Ganztagsschule in einheitlicher Landesträgerschaft sichert gute Arbeits- und Lernbedingungen für alle

Nach der Ablehnung eines Antrages der CDU-Fraktion, mit dem sie die Kommunalisierung eines Teils der Horte durchsetzen wollte, im heutigen Landtagsplenum, erklärt der bildungspolitische Sprecher der Fraktion DIE LINKE Torsten Wolf:

„Nach acht Jahren endet der Schulversuch zur Kommunalisierung der Horte zum Ende dieses Schuljahres. Die Studie des Thüringer Instituts für Lehrerfortbildung, Lehrplanentwicklung und Medien (ThILLM) belegt, dass beide Hortmodelle, Land und Kommune, zur Weiterentwicklung der Grund- und Gemeinschaftsschulen zu Ganztagsschulen beigetragen haben. Das ist vor allem ein Verdienst der Erzieherinnen und Erzieher, der Lehrerinnen und Lehrer, der Schulleitungen und Hortkoordinatoren. Die Fraktion DIE LINKE begrüßt ausdrücklich, dass mit der Rücknahme der Horte durch das Land Planungssicherheit für alle geschaffen wurde.

Zu Fragen, die die Beschäftigungsumfänge, zusätzliche Angebote oder die Beibehaltung der Hortkoordinatoren betreffen, werden jetzt Lösungen vorbereitet und den Kommunalbeschäftigten entsprechende Angebote unterbreitet.
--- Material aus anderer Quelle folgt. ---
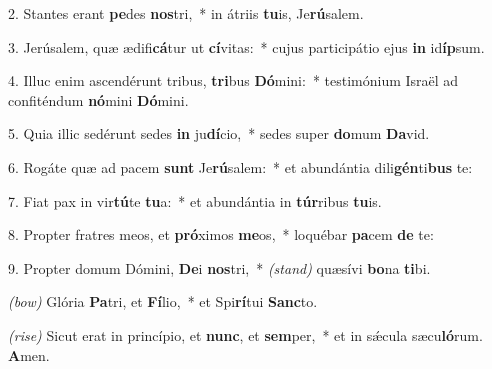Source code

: 2. Stantes erant \textbf{pe}des \textbf{nos}tri,~* in átriis \textbf{tu}is, Je\textbf{rú}salem.

3. Jerúsalem, quæ ædifi\textbf{cá}tur ut \textbf{cí}vitas:~* cujus participátio ejus \textbf{in} id\textbf{íp}sum.

4. Illuc enim ascendérunt tribus, \textbf{tri}bus \textbf{Dó}mini:~* testimónium Israël ad confiténdum \textbf{nó}mini \textbf{Dó}mini.

5. Quia illic sedérunt sedes \textbf{in} ju\textbf{dí}cio,~* sedes super \textbf{do}mum \textbf{Da}vid.

6. Rogáte quæ ad pacem \textbf{sunt} Je\textbf{rú}salem:~* et abundántia dili\textbf{gén}ti\textbf{bus} te:

7. Fiat pax in vir\textbf{tú}te \textbf{tu}a:~* et abundántia in \textbf{túr}ribus \textbf{tu}is.

8. Propter fratres meos, et \textbf{pró}ximos \textbf{me}os,~* loquébar \textbf{pa}cem \textbf{de} te:

9. Propter domum Dómini, \textbf{De}i \textbf{nos}tri,~* {\color{red}\textit{(stand)}} quæsívi \textbf{bo}na \textbf{ti}bi.

{\color{red}\textit{(bow)}} Glória \textbf{Pa}tri, et \textbf{Fí}lio,~* et Spi\textbf{rí}tui \textbf{Sanc}to.

{\color{red}\textit{(rise)}} Sicut erat in princípio, et \textbf{nunc}, et \textbf{sem}per,~* et in s\'{\ae}cula sæcu\textbf{ló}rum. \textbf{A}men.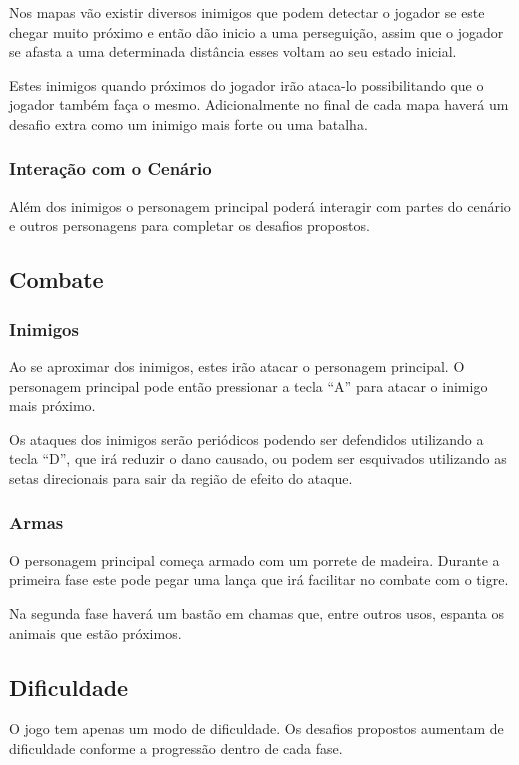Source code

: Nos mapas vão existir diversos inimigos que podem detectar o jogador se 
este chegar muito próximo 
e então dão inicio a uma perseguição, assim que o jogador se afasta a 
uma determinada distância esses voltam ao seu estado inicial. 

Estes inimigos quando próximos do jogador irão ataca-lo possibilitando que o 
jogador também faça o mesmo. 
Adicionalmente no final de cada mapa haverá um desafio extra como um inimigo
 mais forte ou uma batalha.  

\subsubsection {Interação com o Cenário}

Além dos inimigos o personagem principal poderá interagir com partes do
 cenário e outros personagens para completar os
desafios propostos.

\subsection {Combate}
\subsubsection{Inimigos}
Ao se aproximar dos inimigos, estes irão atacar o personagem principal. O
 personagem principal pode então pressionar a tecla ``A'' para atacar o
 inimigo mais próximo.

Os ataques dos inimigos serão periódicos podendo ser defendidos utilizando a
 tecla ``D'', que irá reduzir o dano causado, ou podem ser esquivados
 utilizando as 
setas direcionais para sair da região de efeito do ataque.

\subsubsection {Armas}
O personagem principal começa armado com um porrete de madeira. Durante a
 primeira fase este pode pegar uma lança que irá facilitar no combate com o
 tigre. 

Na segunda fase haverá um bastão em chamas que, entre outros usos, espanta
 os animais que estão próximos.

\subsection {Dificuldade}

O jogo tem apenas um modo de dificuldade. Os desafios propostos aumentam de
 dificuldade conforme a progressão dentro de cada fase.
Dieser nun eingeleitete Prozess, an dessen Ende alle Erzieherinnen und Erzieher nach den gleichen Standards tätig sind und bezahlt werden, ermöglicht die Gestaltung einer Ganztagsschule aus einer Hand an jeder Grund- und Gemeinschaftsschule. Er bringt ein Ende des bildungs- und tarifpolitischen Flickenteppichs und einen Übergang zu unbefristeten Arbeitsverträgen an allen Horten. Deswegen ist und bleibt dies die richtige Entscheidung."